Film inconsueto, non sempre semplice da comprendere, a suo modo affascinante, introduce
un’ottica diversa, un modo nuovo di affrontare anche i problemi sociali: svolge quindi la funzione
che dovrebbe essere tipica del cinema giovane.(Lietta Tornabuoni - La Stampa, 17 febbraio 2006)
Louis Nero, da quando fa cinema, sia con i corti, con i lungometraggi, ha sempre dimostrato di voler
seguire le vie ardue della sperimentazione. Lo si è visto di recente anche in Piano sequenza in cui si
è ingegnato a svolgere una vicenda piuttosto complessa e fitta di personaggi valendosi di un unico
piano sequenza, quella tecnica che consente di dipanare l’azione con immagini lasciate fluire, anche
in ambienti diversi, senza interruzioni. Oggi, se possibile, affronta strade anche più ostiche perché si
impone di raccontare la storia di uno schizofrenico, l’Hans del titolo, non dall’esterno, ma
dall’interno stesso del personaggio; alla luce di tutto quello che gli fa sentire o immaginare la sua
malattia. Così, dopo un preambolo che potrebbe indicare in un trauma infantile le origini del
disturbo di Hans e una sua presentazione nell’ambito di una società che si occupa dello smaltimento
dei rifiuti, si dà spazio, fino alla fine, alle fobie che di continuo lo assalgono: la prima, appunto, i
rifiuti da cui non solo si sente soffocato ma con la convinzione di essere costretto a cibarsene da
nemici misteriosi tutti di colore (li chiama «negri») a causa dei quali, seconda fobia, si farà invadere
da sentimenti così violentemente razzisti da commettere gesti inconsulti. E li commetterà, ai danni
di una infermiera di colore, anche quando finirà in un manicomio dove continuerà a dire di non
essere pazzo. Tutto, appunto, sentito e espresso dal protagonista. Gli incubi, le fantasticherie, i
soprassalti d’odio. Con un itinerario che via via lo sprofonda nel nero e nel vuoto, senza possibilità
di sottrarvisi. Un’impresa indubbiamente non facile, anche perché la rappresentazione, pur partendo
dalla visione soggettiva di Hans, non riesce sempre a tenersi in quella cifra, allargandosi anche a
situazioni laterali difficilmente riconducibili a una vera e propria unità di rappresentazione. Si sente,
di sfondo, anche un certo teatro dell’assurdo e l’apparizione, a un certo momento, di Freud e di Jung
induce a vedervi anche dei riferimenti medici alle turbe psichiche, ma non è agevole considerare
l’insieme alla luce di una vera logica drammaturgica: per quel tanto di insoluto e di approssimativo
che lo sperimentalismo non basta a giustificare. Nei panni di Hans c’è Daniele Savoca, già
protagonista di Piano sequenza, qui sempre con una maschera contratta: per dirci della pazzia che lo
stravolge. (Gian Luigi Rondi, 'Il Tempo', 10 febbraio 2006)
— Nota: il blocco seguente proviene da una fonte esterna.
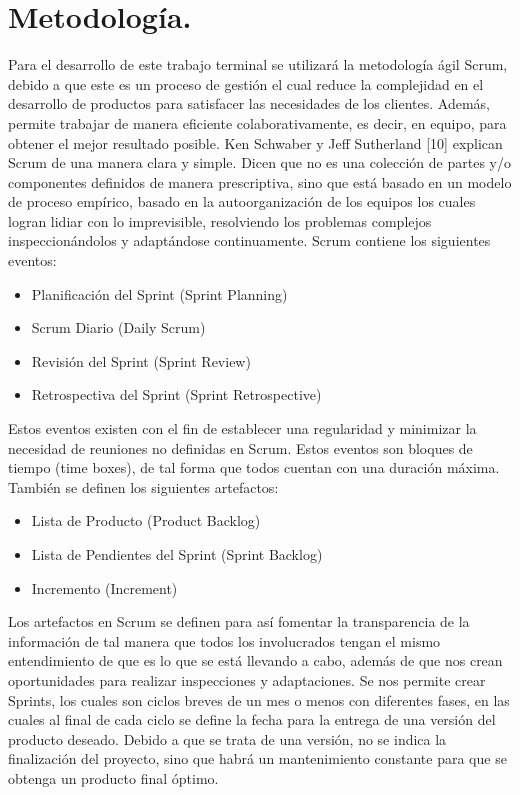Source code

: \documentclass[12pt, a4paper, titlepage]{report}
\begin{document}
	    \section{Metodolog\'ia.}
	    Para el desarrollo de este trabajo terminal se utilizará la metodología ágil Scrum, debido a que este es un
	    proceso de gestión el cual reduce la complejidad en el desarrollo de productos para satisfacer las necesidades de los clientes. Además, permite trabajar de manera eficiente colaborativamente, es decir, en equipo, para obtener el mejor resultado posible. Ken Schwaber y Jeff Sutherland [10] explican Scrum de una manera clara y simple. Dicen que no es una colección de partes y/o componentes definidos de manera prescriptiva, sino que está basado en un modelo de proceso empírico, basado en la autoorganización de los equipos los cuales logran lidiar con lo imprevisible, resolviendo los problemas complejos inspeccionándolos y adaptándose continuamente. Scrum contiene los siguientes eventos:
	    \begin{itemize}
	    	\item Planificación del Sprint (Sprint Planning)
	    	\item Scrum Diario (Daily Scrum)
	    	\item Revisión del Sprint (Sprint Review)
	    	\item Retrospectiva del Sprint (Sprint Retrospective)
	    \end{itemize}
    	Estos eventos existen con el fin de establecer una regularidad y minimizar la necesidad de reuniones no definidas en Scrum. Estos eventos son bloques de tiempo (time boxes), de tal forma que todos cuentan con una duración máxima. También se definen los siguientes artefactos:
		\begin{itemize}
			\item Lista de Producto (Product Backlog)
			\item Lista de Pendientes del Sprint (Sprint Backlog)
			\item Incremento (Increment)
		\end{itemize}
		Los artefactos en Scrum se definen para así fomentar la transparencia de la información de tal manera que todos
		los involucrados tengan el mismo entendimiento de que es lo que se está llevando a cabo, además de que nos
		crean oportunidades para realizar inspecciones y adaptaciones.
		Se nos permite crear Sprints, los cuales son ciclos breves de un mes o menos con diferentes fases, en las cuales
		al final de cada ciclo se define la fecha para la entrega de una versión del producto deseado. Debido a que se
		trata de una versión, no se indica la finalización del proyecto, sino que habrá un mantenimiento constante para
		que se obtenga un producto final óptimo.
    		
\end{document}
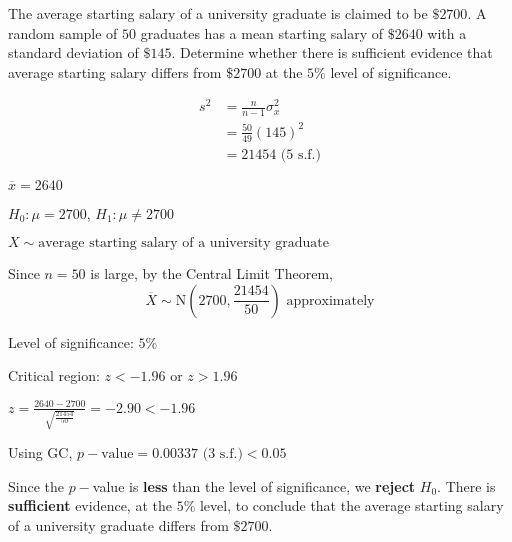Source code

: \documentclass[11pt,a4paper]{book}
\begin{document}
\begin{example}

The average starting salary of a university graduate is claimed to
be $\$2700$. A random sample of $50$ graduates has a mean starting
salary of $\$2640$ with a standard deviation of $\$145$. Determine
whether there is sufficient evidence that average starting salary
differs from $\$2700$ at the $5\%$ level of significance.

\Solution

\begin{align*}
s^{2} & =\frac{n}{n-1}\sigma_{x}^{2}\\
 & =\frac{50}{49}\left(145\right)^{2}\\
 & =21454\text{ (5 s.f.)}
\end{align*}

$\overline{x}=2640$

$H_{0}:\mu=2700$, $H_{1}:\mu\neq2700$

$X\sim\text{average starting salary of a university graduate}$

Since $n=50$ is large, by the Central Limit Theorem,
\[
\overline{X}\sim\text{N}\left(2700,\frac{21454}{50}\right)\text{ approximately}
\]

Level of significance: $5\%$

Critical region: $z<-1.96$ or $z>1.96$

${\displaystyle z=\frac{2640-2700}{\sqrt{\frac{21454}{50}}}}=-2.90<-1.96$

Using GC, $p-\text{value}=0.00337\text{ (3 s.f.)}<0.05$

\begin{tcolorbox}[colback=white, colframe=black,boxrule=.4pt, sharpish corners]

Since the $p-$value is \textbf{less} than the level of significance,
we \textbf{reject} $H_{0}$. There is \textbf{sufficient} evidence,
at the $5\%$ level, to conclude that the average starting salary
of a university graduate differs from $\$2700$.
\end{tcolorbox}

\end{example}

\newpage
\end{document}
Cronaca di una paranoia raccontata in diretta dal giovane Luis Nero che passa il testimone dalla
follia al razzismo. Lo schizofrenico Schabe (scarafaggio in tedesco, la metafora di Kafka è
compiuta), di cui seguiamo l' iter patologico dalla nascita diabolica (lo curano Freud e Jung, due
ragazzi down) alla patologia del rifiuto morale e materiale: intolerance. L' escalation della violenza:
omicidio, condanna, manicomio, giudici nell' ombra: quando allo specchio vedrà una persona di
colore il cerchio si chiude. Il film è di bella coerenza stilistica espressionista, fascinoso. Non sempre
riesce, ma spesso il contagioso disagio contemporaneo è molto ben reso in forma onirica e di
incubo, con passaggi basagliani e pirandelliani e qualche ingenuità. Anche per il bravo Daniele
Savoca, il messaggio è forte e chiaro: l' inferno continuano a essere gli altri. VOTO: 7 e mezzo.